I discovered Doug Anderson's collection of poetry _Blues for Unemployed Secret Police_ when he was invited to teach a poetry workshop at my high school several years ago, of which I participated in. Doug talked to us about his poetry, his experiences in Vietnam, read some of his poems (from this collection) to us, and then helped us with our own poems by providing critiques. His manner, his poetry, and his humility--as well as his willingness to come to a high school and teach to a bunch of self-important high school students. Doug's poetry is riveting, it draws you in, and its beautiful in its humility. I recommend this collection to everyone.

Passionate, humorous, original, dramatic poetry.

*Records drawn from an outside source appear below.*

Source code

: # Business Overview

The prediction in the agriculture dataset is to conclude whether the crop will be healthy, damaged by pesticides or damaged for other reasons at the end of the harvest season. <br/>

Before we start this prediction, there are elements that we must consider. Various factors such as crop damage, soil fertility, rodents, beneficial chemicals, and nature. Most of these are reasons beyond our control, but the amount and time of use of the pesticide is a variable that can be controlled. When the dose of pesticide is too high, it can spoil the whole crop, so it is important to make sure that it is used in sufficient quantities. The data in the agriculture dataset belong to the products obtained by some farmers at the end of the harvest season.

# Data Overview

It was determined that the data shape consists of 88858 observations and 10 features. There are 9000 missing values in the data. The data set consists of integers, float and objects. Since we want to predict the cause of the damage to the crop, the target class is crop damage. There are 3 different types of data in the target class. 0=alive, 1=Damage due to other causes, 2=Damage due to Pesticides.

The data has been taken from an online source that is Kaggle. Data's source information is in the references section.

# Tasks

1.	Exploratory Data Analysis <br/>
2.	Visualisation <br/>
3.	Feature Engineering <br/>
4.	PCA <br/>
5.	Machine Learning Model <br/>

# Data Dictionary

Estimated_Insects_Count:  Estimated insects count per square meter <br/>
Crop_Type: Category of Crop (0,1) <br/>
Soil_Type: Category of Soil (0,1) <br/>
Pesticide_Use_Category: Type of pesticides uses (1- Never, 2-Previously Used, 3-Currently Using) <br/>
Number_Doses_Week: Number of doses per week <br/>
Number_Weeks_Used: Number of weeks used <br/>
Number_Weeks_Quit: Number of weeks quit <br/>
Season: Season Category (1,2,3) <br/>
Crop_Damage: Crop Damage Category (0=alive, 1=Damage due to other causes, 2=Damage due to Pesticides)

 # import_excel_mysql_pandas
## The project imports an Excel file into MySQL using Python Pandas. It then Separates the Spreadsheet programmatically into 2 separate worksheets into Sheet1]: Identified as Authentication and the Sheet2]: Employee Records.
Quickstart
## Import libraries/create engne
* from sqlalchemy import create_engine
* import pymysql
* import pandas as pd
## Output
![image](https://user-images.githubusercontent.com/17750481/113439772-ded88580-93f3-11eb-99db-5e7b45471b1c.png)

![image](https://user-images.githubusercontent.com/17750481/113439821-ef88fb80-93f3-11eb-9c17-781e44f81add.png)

The poetry of Blues For Unemployed Secret Policy dramatically reflects Doug Anderson's experiences growing up in the sixties, serving as a field medical corpsman in Viet Nam, and confronting the modern era where "a good torturer can always find a job." Anderson's poetry is passionate, humorous, original, and ranges from bad politics to love gone wrong. The Oracle: On the altar the flies of God/swarm on the pomegranates and roasted oxen./We say we want to know the truth/but as the light sweetens/and the priestess does not arrive/we grow comfortable with the old lies./I want and do not want the razor-edged/pendulum that swings in my heart./The woman gone and why./Years of wide-eyed blindness./There is tenderness in all gathered here/in the shade of the temple./When we were young we dreamed/of a plateau where everything/could be seen in all directions/and suffering evaporated in wisdom./Silence is the power/that pools in the shadows of words/and when finally we stop speaking/it pins us to the ground

Babylon, Lizards and Kimono

Anderson's first book, The Moon Reflected Fire, won prizes, among them the prestigious Kate Tufts Discovery Prize. Such a strong first book leaves a poet plagued by the cynic's question,"sure, that book was good but can he do it again?" Blues for Unemployed Secret Police is Doug Anderson's answer and it is a resounding YES. This is one of those rare books in which stunning poem is followed by stunning poem, where we come to understand that the poet's earlier focus on Vietnam was an instance of a larger focus on the complex beauty and darkness which attend any real look at our deepest natures. Anderson compels our attention because he knows that the intensity of experience, whether pain or joy, which can be easily identified in extreme situations is also present when we find ourselves walking down a city street wondering why we are drawn to its noise and confusion (see Babylon) or when we are watching a "live petroglyph" "drawing the story of light larger in each twirled telling" (see Lizard). Anderson lives (uneasily) with his own beast, and with "the new evil" that "pours into the deep cup with the evil I have already seen" without forsaking what is good and nourishing in the world and among us (see Kimono, see Crow, see Coyote). Listen to this: "We don't come with souls, we make them up out of our ripening and our going to seed." How do you NOT read a poet who can write that?